I like watching him watch them. One of the things about knowing him is the excitement of mapping out all the directions in which there are things to learn I shall never know more of than that they are there. (Prose!!) I really don’t want to know more than he voluntarily tells me, partly because I am shy. I stand around in a waiting silence much of the time but he doesn’t seem to mind too much. I hope my waiting doesn’t oppress him. God knows I don’t mean it to. He said last week I was censorious, but oh, Simon, not with you, ever.

We had for lunch spam, tomatoes from his greenhouse, half a hard-boiled egg each and an apple.

We had another argument about the Incarnation. I was trying to say I didn’t see it was necessary for Christ to have been God or to have died.
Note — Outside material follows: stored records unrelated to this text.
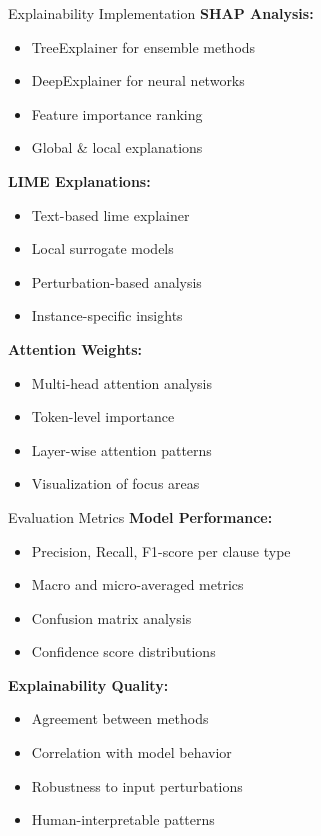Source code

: \begin{frame}{Explainability Implementation}
\textbf{SHAP Analysis:}
\begin{itemize}
    \item TreeExplainer for ensemble methods
    \item DeepExplainer for neural networks
    \item Feature importance ranking
    \item Global \& local explanations
\end{itemize}

\vspace{0.3cm}
\textbf{LIME Explanations:}
\begin{itemize}
    \item Text-based lime explainer
    \item Local surrogate models  
    \item Perturbation-based analysis
    \item Instance-specific insights
\end{itemize}

\vspace{0.3cm}
\textbf{Attention Weights:}
\begin{itemize}
    \item Multi-head attention analysis
    \item Token-level importance
    \item Layer-wise attention patterns
    \item Visualization of focus areas
\end{itemize}
\end{frame}

\begin{frame}{Evaluation Metrics}
\textbf{Model Performance:}
\begin{itemize}
    \item Precision, Recall, F1-score per clause type
    \item Macro and micro-averaged metrics
    \item Confusion matrix analysis
    \item Confidence score distributions
\end{itemize}

\vspace{0.5cm}
\textbf{Explainability Quality:}
\begin{itemize}
    \item {} Agreement between methods
    \item {} Correlation with model behavior
    \item {} Robustness to input perturbations
    \item {} Human-interpretable patterns
\end{itemize}
\end{frame}
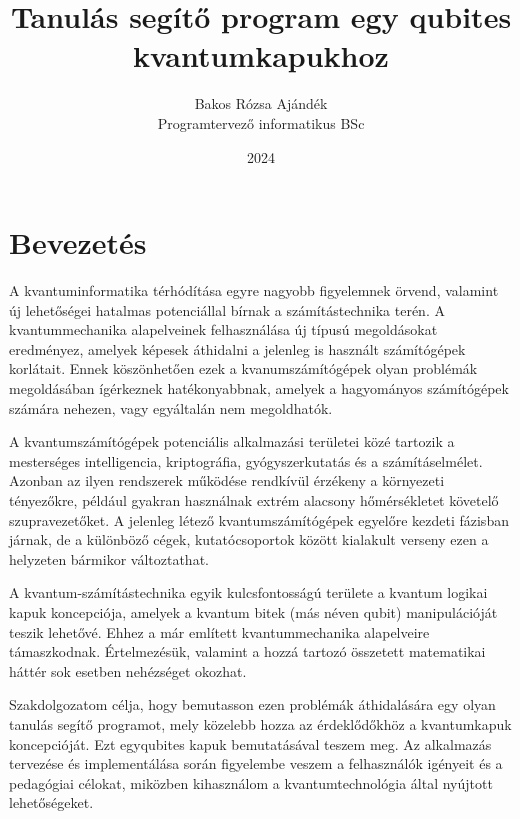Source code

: \documentclass[
]{thesis-ekf}
\theoremstyle{definition}
\theoremstyle{remark}
\begin{document}
\title{Tanulás segítő program egy qubites kvantumkapukhoz}
\author{Bakos Rózsa Ajándék\\Programtervező informatikus BSc}
\date{2024}
\maketitle
\tableofcontents

\chapter*{Bevezetés}
A kvantuminformatika térhódítása egyre nagyobb figyelemnek örvend, valamint új lehetőségei hatalmas potenciállal bírnak a számítástechnika terén. A kvantummechanika alapelveinek felhasználása új típusú megoldásokat eredményez, amelyek képesek áthidalni a jelenleg is használt számítógépek korlátait. Ennek köszönhetően ezek a kvanumszámítógépek olyan problémák megoldásában ígérkeznek hatékonyabbnak, amelyek a hagyományos számítógépek számára nehezen, vagy egyáltalán nem megoldhatók.

A kvantumszámítógépek potenciális alkalmazási területei közé tartozik a mesterséges intelligencia, kriptográfia, gyógyszerkutatás és a számításelmélet. Azonban az ilyen rendszerek működése rendkívül érzékeny a környezeti tényezőkre, például gyakran használnak extrém alacsony hőmérsékletet követelő szupravezetőket. A jelenleg létező kvantumszámítógépek egyelőre kezdeti fázisban járnak, de a különböző cégek, kutatócsoportok között kialakult verseny ezen a helyzeten bármikor változtathat.

A kvantum-számítástechnika egyik kulcsfontosságú területe a kvantum logikai kapuk koncepciója, amelyek a kvantum bitek (más néven qubit) manipulációját teszik lehetővé. Ehhez a már említett kvantummechanika alapelveire támaszkodnak. Értelmezésük, valamint a hozzá tartozó összetett matematikai háttér sok esetben nehézséget okozhat.

Szakdolgozatom célja, hogy bemutasson ezen problémák áthidalására egy olyan tanulás segítő programot, mely közelebb hozza az érdeklődőkhöz a kvantumkapuk koncepcióját. Ezt egyqubites kapuk bemutatásával teszem meg. Az alkalmazás tervezése és implementálása során figyelembe veszem a felhasználók igényeit és a pedagógiai célokat, miközben kihasználom a kvantumtechnológia által nyújtott lehetőségeket.
\end{document}

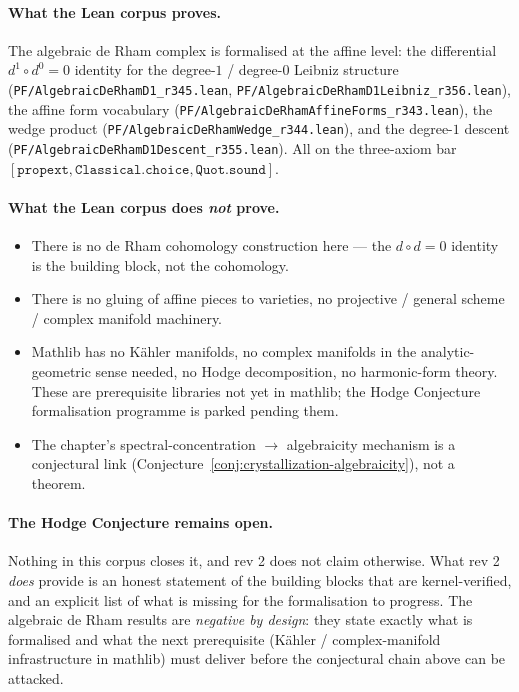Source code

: \paragraph{What the Lean corpus proves.}  The algebraic de Rham complex
is formalised at the affine level: the differential $d^1 \circ d^0 = 0$
identity for the degree-$1$ / degree-$0$ Leibniz structure
(\texttt{PF/AlgebraicDeRhamD1\_r345.lean},
\texttt{PF/AlgebraicDeRhamD1Leibniz\_r356.lean}), the affine form
vocabulary (\texttt{PF/AlgebraicDeRhamAffineForms\_r343.lean}), the
wedge product (\texttt{PF/AlgebraicDeRhamWedge\_r344.lean}), and the
degree-$1$ descent (\texttt{PF/AlgebraicDeRhamD1Descent\_r355.lean}).
All on the three-axiom bar $[\mathtt{propext},
\mathtt{Classical.choice}, \mathtt{Quot.sound}]$.

\paragraph{What the Lean corpus does \emph{not} prove.}
\begin{itemize}
\item There is no de Rham cohomology construction here --- the
  $d \circ d = 0$ identity is the building block, not the cohomology.
\item There is no gluing of affine pieces to varieties, no projective
  / general scheme / complex manifold machinery.
\item Mathlib has no Kähler manifolds, no complex manifolds in the
  analytic-geometric sense needed, no Hodge decomposition, no
  harmonic-form theory.  These are prerequisite libraries not yet in
  mathlib; the Hodge Conjecture formalisation programme is parked
  pending them.
\item The chapter's spectral-concentration $\to$ algebraicity mechanism
  is a conjectural link (Conjecture~\ref{conj:crystallization-algebraicity}),
  not a theorem.
\end{itemize}

\paragraph{The Hodge Conjecture remains open.}  Nothing in this corpus
closes it, and rev 2 does not claim otherwise.  What rev 2 \emph{does}
provide is an honest statement of the building blocks that are
kernel-verified, and an explicit list of what is missing for the
formalisation to progress.  The algebraic de Rham results are
\emph{negative by design}: they state exactly what is formalised and
what the next prerequisite (Kähler / complex-manifold infrastructure
in mathlib) must deliver before the conjectural chain above can be
attacked.

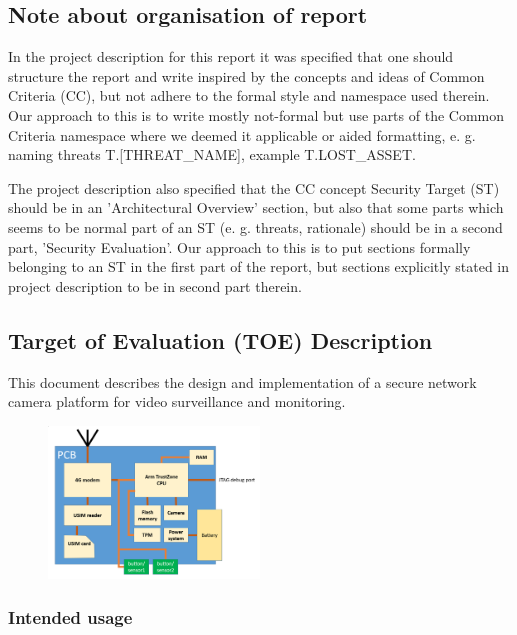 \documentclass[10pt]{article}
\begin{document}
    \subsection{Note about organisation of report}
      \footnotesize{In the project description for this report it was specified that one should 
      structure the report and write inspired by the concepts and ideas of Common Criteria (CC),
	but not adhere to the formal style and namespace used therein. 
	Our approach to this is to write mostly not-formal but use parts of
	the Common Criteria namespace where we deemed it applicable or aided formatting, 
	e. g. naming threats T.[THREAT\_NAME], example T.LOST\_ASSET. 

	The project description also specified that the CC concept Security Target (ST)
	should be in an 'Architectural Overview' section, but also that some parts 
	which seems to be normal part of an ST (e. g. threats, rationale) \cite{stwiki} should be in a
	second part, 'Security Evaluation'. Our approach to this is to put sections formally 
	belonging to an ST in the first part of the report, but sections explicitly stated in project description 
	to be in second part therein.}

    \subsection{Target of Evaluation (TOE) Description}

      This document describes the design and implementation of a secure network
      camera platform for video surveillance and monitoring.

      \begin{figure}[!h]
        \center
        \includegraphics[width=0.5\textwidth]{input/pcb_camera.png}
      \end{figure}

      \subsubsection{Intended usage}
\end{document}
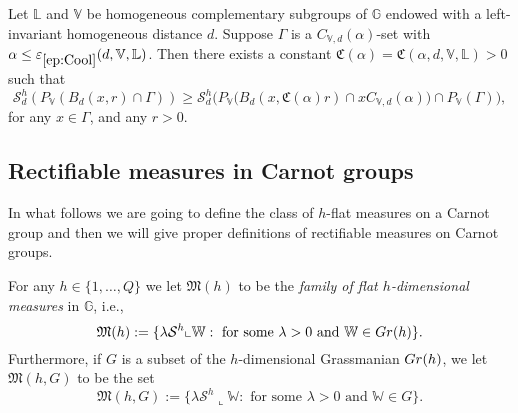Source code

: \documentclass[10pt, a4paper,
oneside, headinclude,footinclude]{scrartcl}
\begin{document}
\begin{lemma}\label{lemma:lowerbd}
Let $\mathbb{L}$ and $\mathbb{V}$ be homogeneous complementary subgroups of $\mathbb G$ endowed with a left-invariant homogeneous distance $d$. Suppose $\Gamma$ is a $C_{\mathbb V,d}(\alpha)$-set with $\alpha\leq\oldep{ep:Cool}(d,\mathbb V,\mathbb L)$. Then there exists a constant $\mathfrak{C}(\alpha)=\mathfrak{C}(\alpha,d,\mathbb V,\mathbb L)>0$ such that
$$\mathcal{S}^h_d(P_\mathbb{V}(B_d(x,r)\cap \Gamma))\geq \mathcal{S}^h_d\Big(P_\mathbb{V}\big(B_d(x,\mathfrak{C}(\alpha)r)\cap xC_{\mathbb{V},d}(\alpha)\big)\cap P_\mathbb{V}(\Gamma)\Big),$$
for any $x\in\Gamma$, and any $r>0$.
\end{lemma}



\subsection{Rectifiable measures in Carnot groups}
In what follows we are going to define the class of $h$-flat measures on a Carnot group and then we will give proper definitions of rectifiable measures on Carnot groups. 

\begin{definizione}
For any $h\in\{1,\ldots,Q\}$ we let $\mathfrak{M}(h)$ to be the {\em family of flat $h$-dimensional measures} in $\mathbb{G}$, i.e.,
$$\mathfrak{M}(h):=\{\lambda\mathcal{S}^h\llcorner \mathbb W:\text{ for some }\lambda> 0 \text{ and }\mathbb W\in Gr(h)\}.$$ 
Furthermore, if $G$ is a subset of the $h$-dimensional Grassmanian $Gr(h)$, we let $\mathfrak{M}(h,G)$ to be the set \begin{equation}
    \mathfrak{M}(h,G):=\{\lambda\mathcal{S}^h\llcorner \mathbb{W}:\text{ for some }\lambda> 0\text{ and }\mathbb{W}\in G\}.
    \label{Gotico(h)}
\end{equation}
\end{definizione}
\end{document}
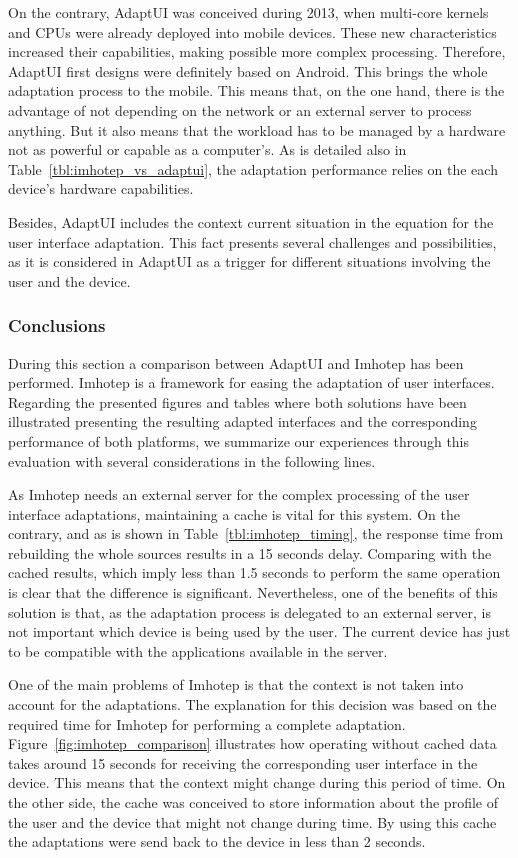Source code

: On the contrary, AdaptUI was conceived during 2013, when multi-core kernels and
CPUs were already deployed into mobile devices. These new characteristics 
increased their capabilities, making possible more complex processing. 
Therefore, AdaptUI first designs were definitely based on Android. This brings 
the whole adaptation process to the mobile. This means that, on the one hand, 
there is the advantage of not depending on the network or an external server to 
process anything. But it also means that the workload has to be managed by a 
hardware not as powerful or capable as a computer's. As is detailed also in 
Table~\ref{tbl:imhotep_vs_adaptui}, the adaptation performance relies on the
each device's hardware capabilities. 

Besides, AdaptUI includes the context current situation in the equation for the 
user interface adaptation. This fact presents several challenges and 
possibilities, as it is considered in AdaptUI as a trigger for different 
situations involving the user and the device.


\subsubsection{Conclusions}
\label{sec:imhotep_conclusions}

During this section a comparison between AdaptUI and Imhotep has been performed.
Imhotep is a framework for easing the adaptation of user interfaces. Regarding 
the presented figures and tables where both solutions have been illustrated 
presenting the resulting adapted interfaces and the corresponding performance 
of both platforms, we summarize our experiences through this evaluation with 
several considerations in the following lines.

As Imhotep needs an external server for the complex processing of the user 
interface adaptations, maintaining a cache is vital for this system. On the 
contrary, and as is shown in Table~\ref{tbl:imhotep_timing}, the response time 
from rebuilding the whole sources results in a 15 seconds delay. Comparing with
the cached results, which imply less than 1.5 seconds to perform the same 
operation is clear that the difference is significant. Nevertheless, one of the 
benefits of this solution is that, as the adaptation process is delegated to an 
external server, is not important which device is being used by the user. The
current device has just to be compatible with the applications available in the
server.

One of the main problems of Imhotep is that the context is not taken into 
account for the adaptations. The explanation for this decision was based on the 
required time for Imhotep for performing a complete adaptation. 
Figure~\ref{fig:imhotep_comparison} illustrates how operating without cached 
data takes around 15 seconds for receiving the corresponding user interface in 
the device. This means that the context might change during this period of time. 
On the other side, the cache was conceived to store information about the 
profile of the user and the device that might not change during time. By using 
this cache the adaptations were send back to the device in less than 2 seconds.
It seems to have made, proportionately to what is claimed for it, so little difference – historically, that is – it hasn’t changed war or murder or cruelty, most people still know nothing about it. I said I didn’t want God to have been made flesh, as far as I was concerned if there was any point in the idea of God it was precisely that He was not flesh, he was something else, something other. He said might we not then feel God was inaccessible, and I said that individually, for myself, that was how I did feel. I see the flaw in my argument here.

He said, surely I saw something was wrong with the world – ‘something horribly twisted’ was how he put it. He said some twisting back on a really grand scale was needed, some ‘re-wrenching’, not done by us, to counteract this.

I said, something was certainly horribly wrong, but it seemed to me likely that it had always been wrong and had not at one point in time ‘gone wrong’. I said we have no right to think this re-wrenching actually took place just because we think it ought to have. He said the point about the Crucifixion was that it was the moment when the eternal was involved in history – thus its effects were eternal (we are now forever able to be saved) and historical (it has to be worked out). I said this was too metaphorical. I was angry because he didn’t see that if the ‘going wrong’ wasn’t historical, the atonement needn’t be. He was angry with me; he wants me to believe.

I told him that what I found saving was the order and structure one could see in things, smooth-running, meaningful. The growth of plants, the circulation of the blood, networks of working muscles, veins on leaves, movements of planets and shoals of fish. A harmony one could see. This is what we are for, to pay attention to this beautiful network of designed movement that we and our tragedies are held in. He said that suffering and sin were rents in this network, and that Christ was a guarantee that they could be mended, the fabric could be restored. I said I thought the need for Christ was a need to simplify, to reduce to terms of human suffering something that is neutral, not loving, inhuman, not human.

We were angry with each other. I wish I didn’t have to win arguments, especially with him. It doesn’t do me much good. Moreover, about concrete suffering at least, he knows more than I do. Mine is all in the head. But he knows. I feel he is always on edge and menaced. I don’t know why. I speculate about how he lives in that house; going into it is unthinkable. He must do normal things, brush his hair and teeth, sit by the fire … He doesn’t talk about his family. I don’t ask.